* **Brief**:
Write out the records in full and without alteration, setting aside their pictures.

* **Task input**:
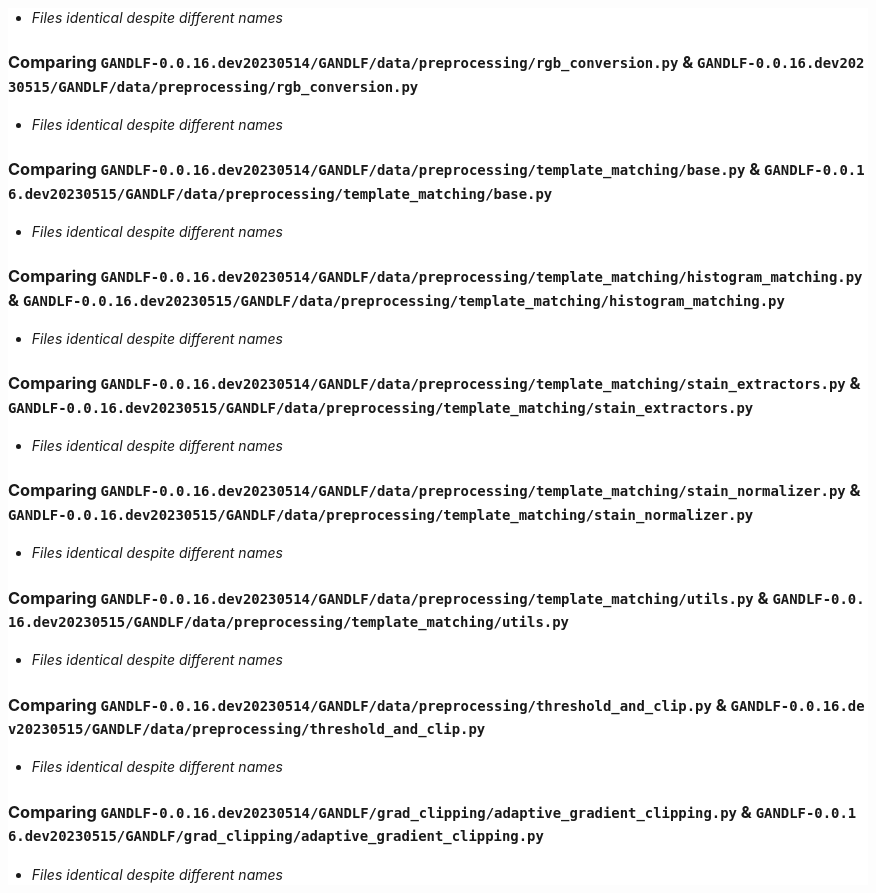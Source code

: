  * *Files identical despite different names*

### Comparing `GANDLF-0.0.16.dev20230514/GANDLF/data/preprocessing/rgb_conversion.py` & `GANDLF-0.0.16.dev20230515/GANDLF/data/preprocessing/rgb_conversion.py`

 * *Files identical despite different names*

### Comparing `GANDLF-0.0.16.dev20230514/GANDLF/data/preprocessing/template_matching/base.py` & `GANDLF-0.0.16.dev20230515/GANDLF/data/preprocessing/template_matching/base.py`

 * *Files identical despite different names*

### Comparing `GANDLF-0.0.16.dev20230514/GANDLF/data/preprocessing/template_matching/histogram_matching.py` & `GANDLF-0.0.16.dev20230515/GANDLF/data/preprocessing/template_matching/histogram_matching.py`

 * *Files identical despite different names*

### Comparing `GANDLF-0.0.16.dev20230514/GANDLF/data/preprocessing/template_matching/stain_extractors.py` & `GANDLF-0.0.16.dev20230515/GANDLF/data/preprocessing/template_matching/stain_extractors.py`

 * *Files identical despite different names*

### Comparing `GANDLF-0.0.16.dev20230514/GANDLF/data/preprocessing/template_matching/stain_normalizer.py` & `GANDLF-0.0.16.dev20230515/GANDLF/data/preprocessing/template_matching/stain_normalizer.py`

 * *Files identical despite different names*

### Comparing `GANDLF-0.0.16.dev20230514/GANDLF/data/preprocessing/template_matching/utils.py` & `GANDLF-0.0.16.dev20230515/GANDLF/data/preprocessing/template_matching/utils.py`

 * *Files identical despite different names*

### Comparing `GANDLF-0.0.16.dev20230514/GANDLF/data/preprocessing/threshold_and_clip.py` & `GANDLF-0.0.16.dev20230515/GANDLF/data/preprocessing/threshold_and_clip.py`

 * *Files identical despite different names*

### Comparing `GANDLF-0.0.16.dev20230514/GANDLF/grad_clipping/adaptive_gradient_clipping.py` & `GANDLF-0.0.16.dev20230515/GANDLF/grad_clipping/adaptive_gradient_clipping.py`

 * *Files identical despite different names*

* **Result**:
Source code

:  * *Files identical despite different names*

### Comparing `GANDLF-0.0.16.dev20230514/GANDLF/data/preprocessing/rgb_conversion.py` & `GANDLF-0.0.16.dev20230515/GANDLF/data/preprocessing/rgb_conversion.py`

 * *Files identical despite different names*

### Comparing `GANDLF-0.0.16.dev20230514/GANDLF/data/preprocessing/template_matching/base.py` & `GANDLF-0.0.16.dev20230515/GANDLF/data/preprocessing/template_matching/base.py`

 * *Files identical despite different names*

### Comparing `GANDLF-0.0.16.dev20230514/GANDLF/data/preprocessing/template_matching/histogram_matching.py` & `GANDLF-0.0.16.dev20230515/GANDLF/data/preprocessing/template_matching/histogram_matching.py`

 * *Files identical despite different names*

### Comparing `GANDLF-0.0.16.dev20230514/GANDLF/data/preprocessing/template_matching/stain_extractors.py` & `GANDLF-0.0.16.dev20230515/GANDLF/data/preprocessing/template_matching/stain_extractors.py`

 * *Files identical despite different names*

### Comparing `GANDLF-0.0.16.dev20230514/GANDLF/data/preprocessing/template_matching/stain_normalizer.py` & `GANDLF-0.0.16.dev20230515/GANDLF/data/preprocessing/template_matching/stain_normalizer.py`

 * *Files identical despite different names*

### Comparing `GANDLF-0.0.16.dev20230514/GANDLF/data/preprocessing/template_matching/utils.py` & `GANDLF-0.0.16.dev20230515/GANDLF/data/preprocessing/template_matching/utils.py`

 * *Files identical despite different names*

### Comparing `GANDLF-0.0.16.dev20230514/GANDLF/data/preprocessing/threshold_and_clip.py` & `GANDLF-0.0.16.dev20230515/GANDLF/data/preprocessing/threshold_and_clip.py`

 * *Files identical despite different names*

### Comparing `GANDLF-0.0.16.dev20230514/GANDLF/grad_clipping/adaptive_gradient_clipping.py` & `GANDLF-0.0.16.dev20230515/GANDLF/grad_clipping/adaptive_gradient_clipping.py`

 * *Files identical despite different names*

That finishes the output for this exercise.